Roberts: I don’t think you should ever under estimate the power of the people and what they want. We live in a culture where the people have the power to vote for what they want with their wallets and their feet, and the people are saying that they want this game. Quite frankly I’m happy that so many people are excited about this game.

It’s not like some other games where more people, means more money in our wallets. All this money directly goes to the game and expenses in making it. We don’t want to add people to our list of customers to get rich, we want them to help us make a bigger, more awesome, game. People see that and it’s not the traditional model for how games are made, so they maybe misinterpret what they’re seeing.

We'd like to thank Chris for taking the time to talk with us, and providing some new insights into the ongoing development of Star Citizen. As always, we'd love to hear your thoughts on the game, and how crowd funded projects on the scale of Star Citizen will impact our role as consumers in future games development, so be sure to drop your comment bombs below!

I felt like the concerns weren't really addressed. I don't know that throwing programmers at a problem necessarily makes it go away.

Chris Roberts sounds like he's designing the Titanic. It's so big, and so much money that it's the latest, the greatest, and absolutely unsinkable.

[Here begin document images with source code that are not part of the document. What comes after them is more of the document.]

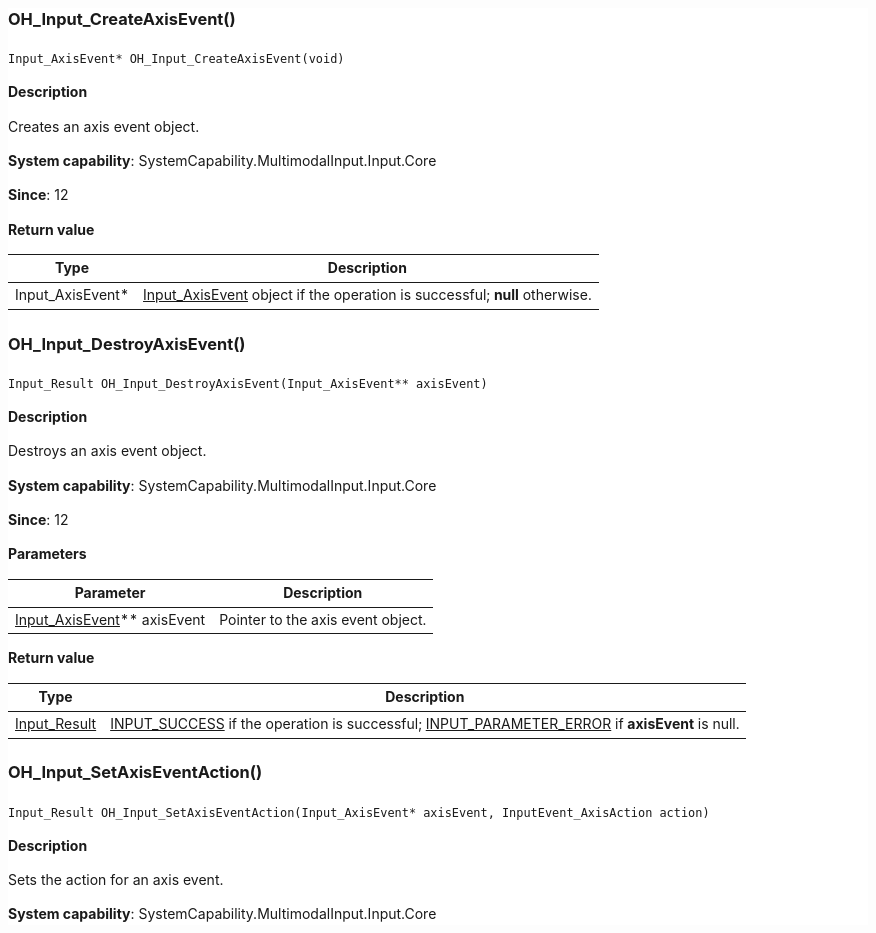 ### OH_Input_CreateAxisEvent()

```
Input_AxisEvent* OH_Input_CreateAxisEvent(void)
```

**Description**

Creates an axis event object.

**System capability**: SystemCapability.MultimodalInput.Input.Core

**Since**: 12

**Return value**

| Type| Description|
| -- | -- |
| Input_AxisEvent* | [Input_AxisEvent](capi-input-input-axisevent.md) object if the operation is successful; **null** otherwise.|

### OH_Input_DestroyAxisEvent()

```
Input_Result OH_Input_DestroyAxisEvent(Input_AxisEvent** axisEvent)
```

**Description**

Destroys an axis event object.

**System capability**: SystemCapability.MultimodalInput.Input.Core

**Since**: 12


**Parameters**

| Parameter| Description|
| -- | -- |
| [Input_AxisEvent](capi-input-input-axisevent.md)** axisEvent | Pointer to the axis event object.|

**Return value**

| Type| Description|
| -- | -- |
| [Input_Result](#input_result) | [INPUT_SUCCESS](#input_result) if the operation is successful; [INPUT_PARAMETER_ERROR](#input_result) if **axisEvent** is null.|

### OH_Input_SetAxisEventAction()

```
Input_Result OH_Input_SetAxisEventAction(Input_AxisEvent* axisEvent, InputEvent_AxisAction action)
```

**Description**

Sets the action for an axis event.

**System capability**: SystemCapability.MultimodalInput.Input.Core
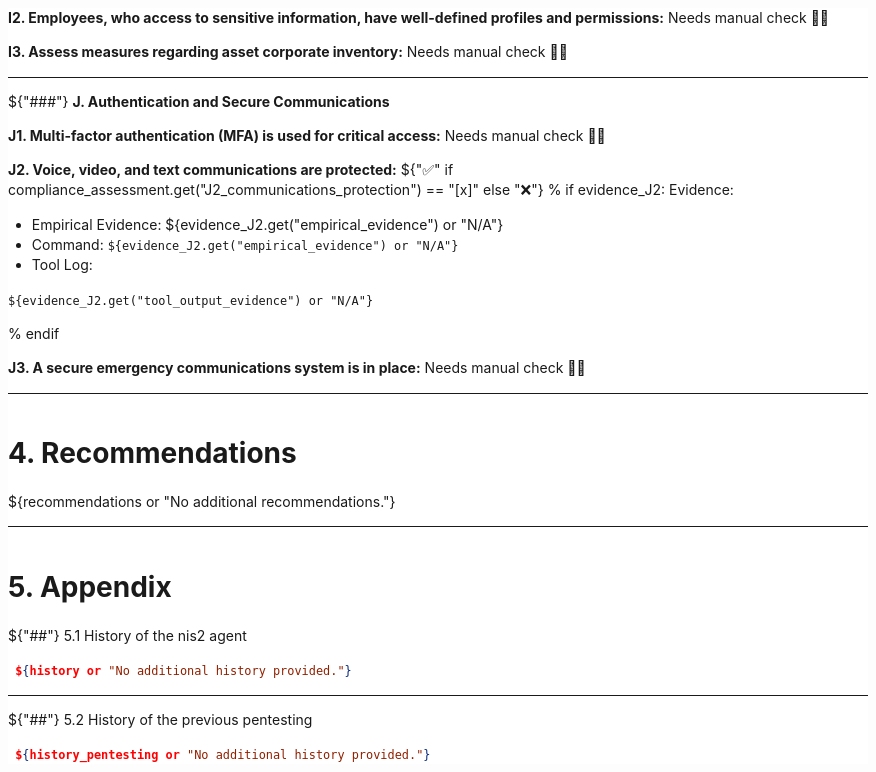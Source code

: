 **I2. Employees, who access to sensitive information, have well-defined profiles and permissions:** Needs manual check ✍🏼

**I3. Assess measures regarding asset corporate inventory:** Needs manual check ✍🏼

---

${"###"} **J. Authentication and Secure Communications**

**J1. Multi-factor authentication (MFA) is used for critical access:** Needs manual check ✍🏼

**J2. Voice, video, and text communications are protected:** ${"✅" if compliance_assessment.get("J2_communications_protection") == "[x]" else "❌"}
% if evidence_J2:
Evidence:
- Empirical Evidence: ${evidence_J2.get("empirical_evidence") or "N/A"}
- Command: `${evidence_J2.get("empirical_evidence") or "N/A"}`
- Tool Log:

```
${evidence_J2.get("tool_output_evidence") or "N/A"}
```

% endif

**J3. A secure emergency communications system is in place:** Needs manual check ✍🏼

---

# 4. Recommendations

${recommendations or "No additional recommendations."}

---

# 5. Appendix
${"##"} 5.1  History of the nis2 agent

```json
 ${history or "No additional history provided."}

```

---

${"##"} 5.2  History of the previous pentesting

```json
 ${history_pentesting or "No additional history provided."}

```
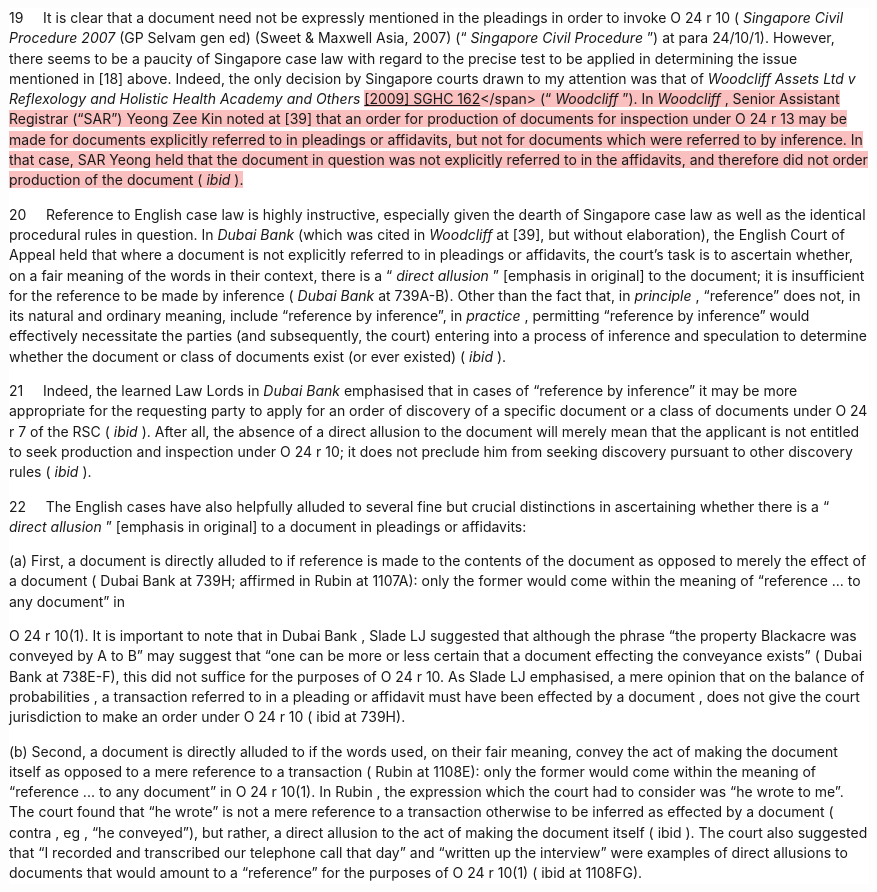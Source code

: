 19     It is clear that a document need not be expressly mentioned in the pleadings in order to invoke O 24 r 10 ( _Singapore Civil Procedure 2007_ (GP Selvam gen ed) (Sweet & Maxwell Asia, 2007) (“ _Singapore Civil Procedure_ ”) at para 24/10/1). However, there seems to be a paucity of Singapore case law with regard to the precise test to be applied in determining the issue mentioned in [18] above. Indeed, the only decision by Singapore courts drawn to my attention was that of _Woodcliff Assets Ltd v Reflexology and Holistic Health Academy and Others_ <span style="background-color: #FAC0C0">[[2009] SGHC 162]("https://www.open.gov.sg")</span> (“ _Woodcliff_ ”). In _Woodcliff_ , Senior Assistant Registrar (“SAR”) Yeong Zee Kin noted at [39] that an order for production of documents for inspection under O 24 r 13 may be made for documents explicitly referred to in pleadings or affidavits, but not for documents which were referred to by inference. In that case, SAR Yeong held that the document in question was not explicitly referred to in the affidavits, and therefore did not order production of the document ( _ibid_ ). 

20     Reference to English case law is highly instructive, especially given the dearth of Singapore case law as well as the identical procedural rules in question. In _Dubai Bank_ (which was cited in _Woodcliff_ at [39], but without elaboration), the English Court of Appeal held that where a document is not explicitly referred to in pleadings or affidavits, the court’s task is to ascertain whether, on a fair meaning of the words in their context, there is a “ _direct allusion_ ” [emphasis in original] to the document; it is insufficient for the reference to be made by inference ( _Dubai Bank_ at 739A-B). Other than the fact that, in _principle_ , “reference” does not, in its natural and ordinary meaning, include “reference by inference”, in _practice_ , permitting “reference by inference” would effectively necessitate the parties (and subsequently, the court) entering into a process of inference and speculation to determine whether the document or class of documents exist (or ever existed) ( _ibid_ ). 

21     Indeed, the learned Law Lords in _Dubai Bank_ emphasised that in cases of “reference by inference” it may be more appropriate for the requesting party to apply for an order of discovery of a specific document or a class of documents under O 24 r 7 of the RSC ( _ibid_ ). After all, the absence of a direct allusion to the document will merely mean that the applicant is not entitled to seek production and inspection under O 24 r 10; it does not preclude him from seeking discovery pursuant to other discovery rules ( _ibid_ ). 

22     The English cases have also helpfully alluded to several fine but crucial distinctions in ascertaining whether there is a “ _direct allusion_ ” [emphasis in original] to a document in pleadings or affidavits: 

 (a) First, a document is directly alluded to if reference is made to the contents of the document as opposed to merely the effect of a document ( Dubai Bank at 739H; affirmed in Rubin at 1107A): only the former would come within the meaning of “reference ... to any document” in 


 O 24 r 10(1). It is important to note that in Dubai Bank , Slade LJ suggested that although the phrase “the property Blackacre was conveyed by A to B” may suggest that “one can be more or less certain that a document effecting the conveyance exists” ( Dubai Bank at 738E-F), this did not suffice for the purposes of O 24 r 10. As Slade LJ emphasised, a mere opinion that on the balance of probabilities , a transaction referred to in a pleading or affidavit must have been effected by a document , does not give the court jurisdiction to make an order under O 24 r 10 ( ibid at 739H). 

 (b) Second, a document is directly alluded to if the words used, on their fair meaning, convey the act of making the document itself as opposed to a mere reference to a transaction ( Rubin at 1108E): only the former would come within the meaning of “reference ... to any document” in O 24 r 10(1). In Rubin , the expression which the court had to consider was “he wrote to me”. The court found that “he wrote” is not a mere reference to a transaction otherwise to be inferred as effected by a document ( contra , eg , “he conveyed”), but rather, a direct allusion to the act of making the document itself ( ibid ). The court also suggested that “I recorded and transcribed our telephone call that day” and “written up the interview” were examples of direct allusions to documents that would amount to a “reference” for the purposes of O 24 r 10(1) ( ibid at 1108FG). 
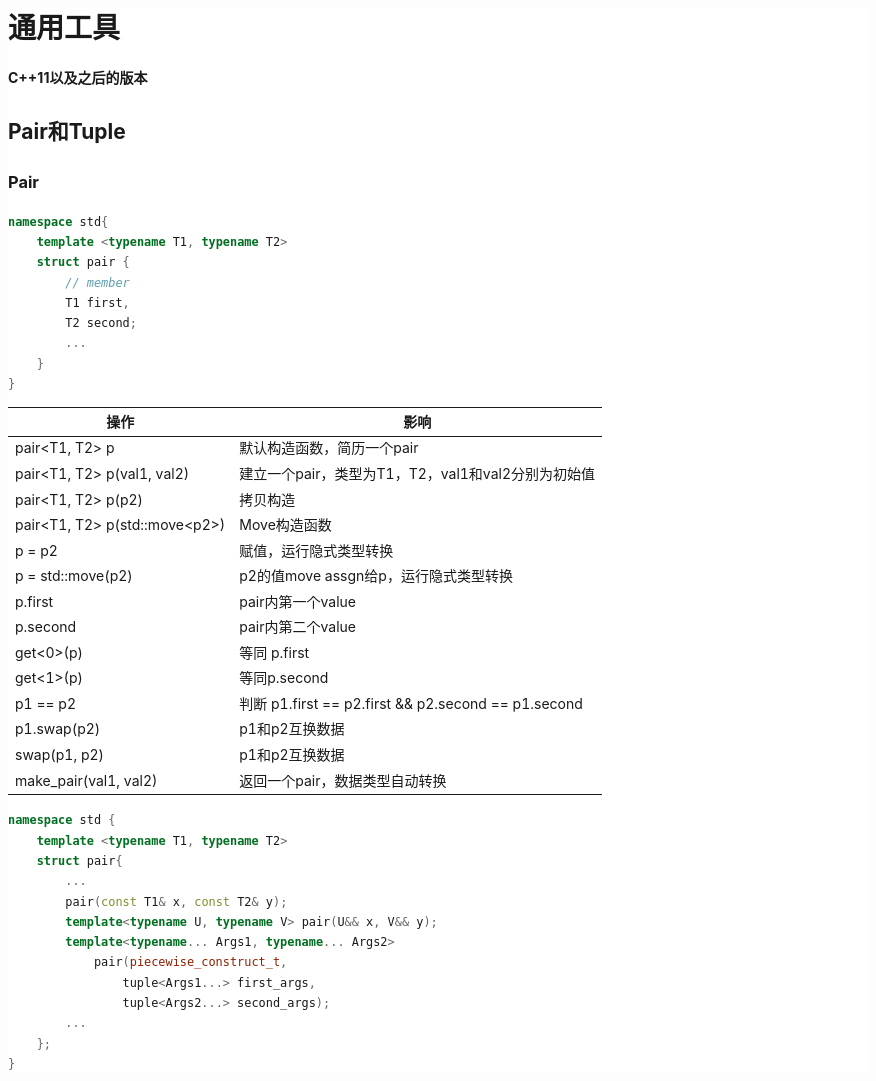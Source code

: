 
# 通用工具

**C++11以及之后的版本**

## Pair和Tuple

### Pair

```cpp
namespace std{
	template <typename T1, typename T2>
	struct pair {
		// member
		T1 first,
		T2 second;
		...
	}
}
```

| 操作 | 影响 |
| --- | -- |
| pair\<T1, T2>  p | 默认构造函数，简历一个pair |
| pair\<T1, T2> p(val1, val2) | 建立一个pair，类型为T1，T2，val1和val2分别为初始值 | 
| pair\<T1, T2>  p(p2) | 拷贝构造 |
| pair\<T1, T2> p(std::move\<p2\>) | Move构造函数 |
| p = p2 | 赋值，运行隐式类型转换 |
| p = std::move(p2) | p2的值move assgn给p，运行隐式类型转换 |
| p.first | pair内第一个value |
| p.second | pair内第二个value |
| get\<0\>\(p\) | 等同 p.first |
| get\<1\>\(p\) | 等同p.second |
| p1 == p2 | 判断 p1.first == p2.first \&& p2.second == p1.second |
| p1.swap(p2) | p1和p2互换数据 |
| swap(p1, p2) | p1和p2互换数据 |
| make_pair(val1, val2) | 返回一个pair，数据类型自动转换 |

```cpp
namespace std {
	template <typename T1, typename T2>
	struct pair{
		...
		pair(const T1& x, const T2& y);
		template<typename U, typename V> pair(U&& x, V&& y);
		template<typename... Args1, typename... Args2>
			pair(piecewise_construct_t,
				tuple<Args1...> first_args,
				tuple<Args2...> second_args);
		...
	};
}
```
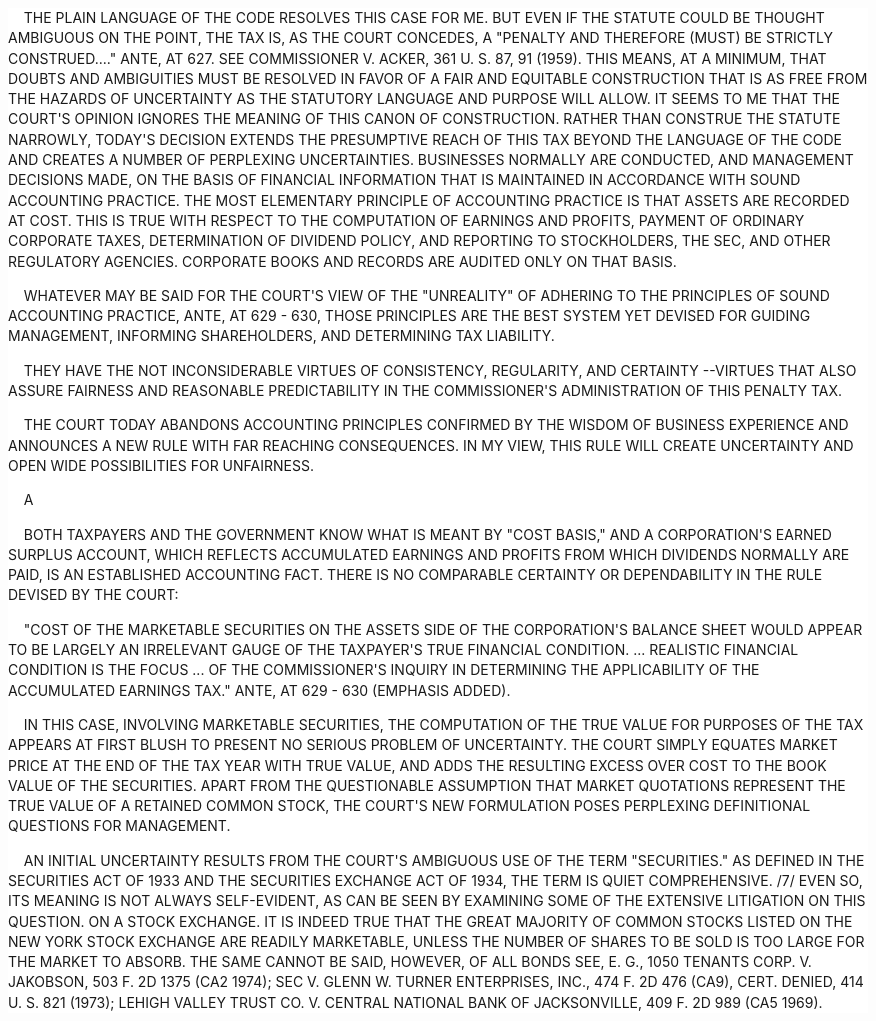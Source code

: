     THE PLAIN LANGUAGE OF THE CODE RESOLVES THIS CASE FOR ME.  BUT EVEN IF THE STATUTE COULD BE THOUGHT AMBIGUOUS ON THE POINT, THE TAX IS, AS THE COURT CONCEDES, A "PENALTY AND THEREFORE (MUST) BE STRICTLY CONSTRUED...."  ANTE, AT 627.  SEE COMMISSIONER V. ACKER, 361 U. S. 87, 91 (1959).  THIS MEANS, AT A MINIMUM, THAT DOUBTS AND AMBIGUITIES MUST BE RESOLVED IN FAVOR OF A FAIR AND EQUITABLE CONSTRUCTION THAT IS AS FREE FROM THE HAZARDS OF UNCERTAINTY AS THE STATUTORY LANGUAGE AND PURPOSE WILL ALLOW.  IT SEEMS TO ME THAT THE COURT'S OPINION IGNORES THE MEANING OF THIS CANON OF CONSTRUCTION.  RATHER THAN CONSTRUE THE STATUTE NARROWLY, TODAY'S DECISION EXTENDS THE PRESUMPTIVE REACH OF THIS TAX BEYOND THE LANGUAGE OF THE CODE AND CREATES A NUMBER OF PERPLEXING UNCERTAINTIES.     BUSINESSES NORMALLY ARE CONDUCTED, AND MANAGEMENT DECISIONS MADE, ON THE BASIS OF FINANCIAL INFORMATION THAT IS MAINTAINED IN ACCORDANCE WITH SOUND ACCOUNTING PRACTICE.  THE MOST ELEMENTARY PRINCIPLE OF ACCOUNTING PRACTICE IS THAT ASSETS ARE RECORDED AT COST.  THIS IS TRUE WITH RESPECT TO THE COMPUTATION OF EARNINGS AND PROFITS, PAYMENT OF ORDINARY CORPORATE TAXES, DETERMINATION OF DIVIDEND POLICY, AND REPORTING TO STOCKHOLDERS, THE SEC, AND OTHER REGULATORY AGENCIES.  CORPORATE BOOKS AND RECORDS ARE AUDITED ONLY ON THAT BASIS.

    WHATEVER MAY BE SAID FOR THE COURT'S VIEW OF THE "UNREALITY" OF ADHERING TO THE PRINCIPLES OF SOUND ACCOUNTING PRACTICE, ANTE, AT 629 - 630, THOSE PRINCIPLES ARE THE BEST SYSTEM YET DEVISED FOR GUIDING MANAGEMENT, INFORMING SHAREHOLDERS, AND DETERMINING TAX LIABILITY.

    THEY HAVE THE NOT INCONSIDERABLE VIRTUES OF CONSISTENCY, REGULARITY, AND CERTAINTY --VIRTUES THAT ALSO ASSURE FAIRNESS AND REASONABLE PREDICTABILITY IN THE COMMISSIONER'S ADMINISTRATION OF THIS PENALTY TAX.

    THE COURT TODAY ABANDONS ACCOUNTING PRINCIPLES CONFIRMED BY THE WISDOM OF BUSINESS EXPERIENCE AND ANNOUNCES A NEW RULE WITH FAR REACHING CONSEQUENCES.  IN MY VIEW, THIS RULE WILL CREATE UNCERTAINTY AND OPEN WIDE POSSIBILITIES FOR UNFAIRNESS.

    A

    BOTH TAXPAYERS AND THE GOVERNMENT KNOW WHAT IS MEANT BY "COST BASIS," AND A CORPORATION'S EARNED SURPLUS ACCOUNT, WHICH REFLECTS ACCUMULATED EARNINGS AND PROFITS FROM WHICH DIVIDENDS NORMALLY ARE PAID, IS AN ESTABLISHED ACCOUNTING FACT.  THERE IS NO COMPARABLE CERTAINTY OR DEPENDABILITY IN THE RULE DEVISED BY THE COURT:

    "COST OF THE MARKETABLE SECURITIES ON THE ASSETS SIDE OF THE CORPORATION'S BALANCE SHEET WOULD APPEAR TO BE LARGELY AN IRRELEVANT GAUGE OF THE TAXPAYER'S TRUE FINANCIAL CONDITION.  ... REALISTIC FINANCIAL CONDITION IS THE FOCUS ... OF THE COMMISSIONER'S INQUIRY IN DETERMINING THE APPLICABILITY OF THE ACCUMULATED EARNINGS TAX."  ANTE, AT 629 - 630 (EMPHASIS ADDED).

    IN THIS CASE, INVOLVING MARKETABLE SECURITIES, THE COMPUTATION OF THE TRUE VALUE FOR PURPOSES OF THE TAX APPEARS AT FIRST BLUSH TO PRESENT NO SERIOUS PROBLEM OF UNCERTAINTY.  THE COURT SIMPLY EQUATES MARKET PRICE AT THE END OF THE TAX YEAR WITH TRUE VALUE, AND ADDS THE RESULTING EXCESS OVER COST TO THE BOOK VALUE OF THE SECURITIES.  APART FROM THE QUESTIONABLE ASSUMPTION THAT MARKET QUOTATIONS REPRESENT THE TRUE VALUE OF A RETAINED COMMON STOCK, THE COURT'S NEW FORMULATION POSES PERPLEXING DEFINITIONAL QUESTIONS FOR MANAGEMENT.

    AN INITIAL UNCERTAINTY RESULTS FROM THE COURT'S AMBIGUOUS USE OF THE TERM "SECURITIES."  AS DEFINED IN THE SECURITIES ACT OF 1933 AND THE SECURITIES EXCHANGE ACT OF 1934, THE TERM IS QUIET COMPREHENSIVE.  /7/ EVEN SO, ITS MEANING IS NOT ALWAYS SELF-EVIDENT, AS CAN BE SEEN BY EXAMINING SOME OF THE EXTENSIVE LITIGATION ON THIS QUESTION.  ON A STOCK EXCHANGE.  IT IS INDEED TRUE THAT THE GREAT MAJORITY OF COMMON STOCKS LISTED ON THE NEW YORK STOCK EXCHANGE ARE READILY MARKETABLE, UNLESS THE NUMBER OF SHARES TO BE SOLD IS TOO LARGE FOR THE MARKET TO ABSORB.  THE SAME CANNOT BE SAID, HOWEVER, OF ALL BONDS SEE, E. G., 1050 TENANTS CORP. V. JAKOBSON, 503 F. 2D 1375 (CA2 1974); SEC V. GLENN W. TURNER ENTERPRISES, INC., 474 F. 2D 476 (CA9), CERT. DENIED, 414 U. S. 821 (1973); LEHIGH VALLEY TRUST CO. V. CENTRAL NATIONAL BANK OF JACKSONVILLE, 409 F. 2D 989 (CA5 1969).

What if there is a delay? We've already had one. I'm more interested in how the team plans on managing player expectations. What is the plan IF there is a delay, how will the PR team handle the announcement?

I don't think pushing things back is the end of the world, but if players keep getting told it's not possible, then it becomes the end of the world for them. There are a lot of very vocal people backing this game that are highly emotional, very unrealistic and over invested. That's a bad recipe. If I were looking at this as an investor (which as a backer I do), I would like to know how this concern is going to be handled. This interview doesn't give me much confidence.

I disagree, and you're missing the point.
As Chris Roberts has commented, the game is modular, therefore it is relatively easy to alter expected time schedules by adding or reducing resources (programmers).
Chris also pointed out that if some modules are delayed it won't affect the game release.
I think you are also disregarding Chris Roberts' integrity which has been shown historically to be well above average, and I am of the opinion that he is investing himself fully into the game and the community, and he will achieve what he says he will simply because his integrity demands it, not because people are whining and complaining.
Above all, this is a dynamic work in progress, with backer opinions sought regularly. If backer opinion forces a re-think, then it will take time to adjust, but the screamingly important thing here is that we, the end users, are actually being asked at all. Most software is thrown at us take-it-or-leave-it and mostly that's what we have to do.
Producing a game dynamically as people vote for ideas while it is in early progress is fantastic and I have nothing but admiration for what the team have set out to do and what they are achieving.
I am backing this game 2 years out because I trust Chris Roberts to deliver something amazing.
No I am not a fanboy. I am mid-fifties and way too sensible to be fun. I do a**hole really well though.